Activity >> Examine each line of the listing below. Copy those in which the string "собеседований" appears.

Excerpted records >>
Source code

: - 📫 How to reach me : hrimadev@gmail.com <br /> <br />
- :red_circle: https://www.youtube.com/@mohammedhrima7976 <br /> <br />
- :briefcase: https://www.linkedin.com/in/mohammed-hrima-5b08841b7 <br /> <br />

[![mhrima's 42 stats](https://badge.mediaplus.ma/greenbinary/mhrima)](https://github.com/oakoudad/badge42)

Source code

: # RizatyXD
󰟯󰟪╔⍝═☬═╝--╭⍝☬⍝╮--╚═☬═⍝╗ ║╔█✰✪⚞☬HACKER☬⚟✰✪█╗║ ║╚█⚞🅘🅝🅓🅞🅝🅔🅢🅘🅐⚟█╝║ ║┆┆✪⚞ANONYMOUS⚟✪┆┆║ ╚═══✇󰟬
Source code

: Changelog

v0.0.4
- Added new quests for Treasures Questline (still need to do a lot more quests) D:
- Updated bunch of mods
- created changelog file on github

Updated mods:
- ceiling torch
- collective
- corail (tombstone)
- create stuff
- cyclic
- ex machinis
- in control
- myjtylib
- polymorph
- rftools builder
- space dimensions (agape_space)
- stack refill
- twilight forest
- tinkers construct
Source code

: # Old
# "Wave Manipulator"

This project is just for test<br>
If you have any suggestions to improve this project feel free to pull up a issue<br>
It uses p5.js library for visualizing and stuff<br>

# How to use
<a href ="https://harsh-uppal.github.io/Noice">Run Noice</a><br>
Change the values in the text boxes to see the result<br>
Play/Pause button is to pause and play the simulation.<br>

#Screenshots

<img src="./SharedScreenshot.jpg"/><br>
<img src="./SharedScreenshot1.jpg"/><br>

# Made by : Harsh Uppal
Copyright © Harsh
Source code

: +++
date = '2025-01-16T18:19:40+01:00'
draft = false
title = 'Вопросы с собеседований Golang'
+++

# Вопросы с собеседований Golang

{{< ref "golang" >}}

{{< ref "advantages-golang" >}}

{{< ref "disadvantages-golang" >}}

Finished exercise >>
title = 'Вопросы с собеседований Golang'
# Вопросы с собеседований Golang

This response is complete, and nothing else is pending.